> **Task prompt**:
Repeat the lines from the line with "For any random" to the line with "the theorem of" in the listing below, keeping both end lines and adding nothing.

> **Data**:
------------------------------------------------------------------------
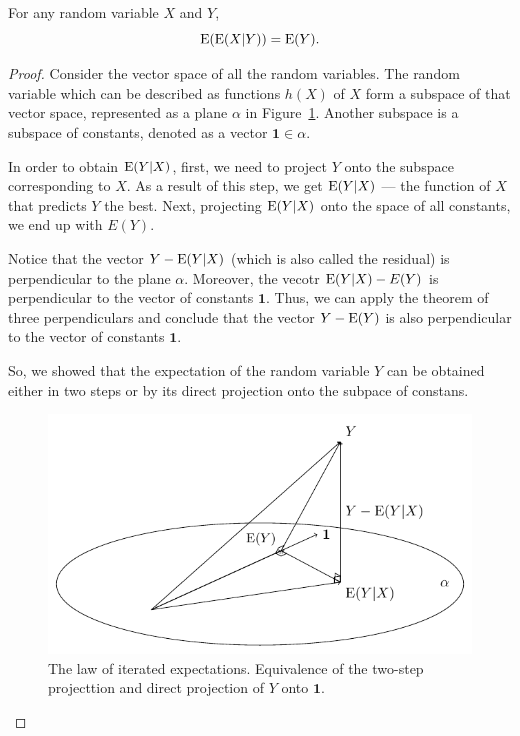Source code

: 
\begin{theorem}
For any random variable $X$ and $Y$,
\[
\operatorname{E}(\operatorname{E}(X|Y)) = \operatorname{E}(Y).
\]
\end{theorem}

\begin{proof}

Consider the vector space of all the random variables.  The random variable
which can be described as functions $h(X)$ of $X$ form a subspace of that vector
space, represented as a plane $\alpha$ in Figure~\ref{fig:adams}.
Another subspace is a subspace of constants, denoted as a vector $\mathbf{1} \in \alpha$.

In order to obtain $\operatorname{E}(Y|X)$, first, we need to project $Y$ onto the subspace
corresponding to $X$. As a result of this step, we get $\operatorname{E}(Y|X)$ — the function
of $X$ that predicts $Y$ the best. Next, projecting $\operatorname{E}(Y|X)$ onto the space
of all constants, we end up with $E(Y)$.

Notice that the vector $Y - \operatorname{E}(Y|X)$ (which is also called the residual) is
perpendicular to the plane $\alpha$. Moreover, the vecotr $\operatorname{E}(Y|X) - E(Y)$ is
perpendicular to the vector of constants $\mathbf{1}$. Thus, we can apply
the theorem of three perpendiculars and conclude that the vector $Y - \operatorname{E}(Y)$ is
also perpendicular to the vector of constants $\mathbf{1}$.

So, we showed that the expectation of the random variable $Y$ can be obtained either
in two steps or by its direct projection onto the subpace of constans.

\begin{figure}[h!]
\begin{center}
\includegraphics[width=0.6\linewidth]{figures/01_law_of_iterated_expectations.pdf}
\caption{The law of iterated expectations. Equivalence of the two-step projecttion
and direct projection of $Y$ onto $\mathbf{1}$.}
\label{fig:adams}
\end{center}
\end{figure}

\end{proof}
------------------------------------------------------------------------
> **Result of this task**:
For any random variable $X$ and $Y$,
\[
\operatorname{E}(\operatorname{E}(X|Y)) = \operatorname{E}(Y).
\]
\end{theorem}

\begin{proof}

Consider the vector space of all the random variables.  The random variable
which can be described as functions $h(X)$ of $X$ form a subspace of that vector
space, represented as a plane $\alpha$ in Figure~\ref{fig:adams}.
Another subspace is a subspace of constants, denoted as a vector $\mathbf{1} \in \alpha$.

In order to obtain $\operatorname{E}(Y|X)$, first, we need to project $Y$ onto the subspace
corresponding to $X$. As a result of this step, we get $\operatorname{E}(Y|X)$ — the function
of $X$ that predicts $Y$ the best. Next, projecting $\operatorname{E}(Y|X)$ onto the space
of all constants, we end up with $E(Y)$.

Notice that the vector $Y - \operatorname{E}(Y|X)$ (which is also called the residual) is
perpendicular to the plane $\alpha$. Moreover, the vecotr $\operatorname{E}(Y|X) - E(Y)$ is
perpendicular to the vector of constants $\mathbf{1}$. Thus, we can apply
the theorem of three perpendiculars and conclude that the vector $Y - \operatorname{E}(Y)$ is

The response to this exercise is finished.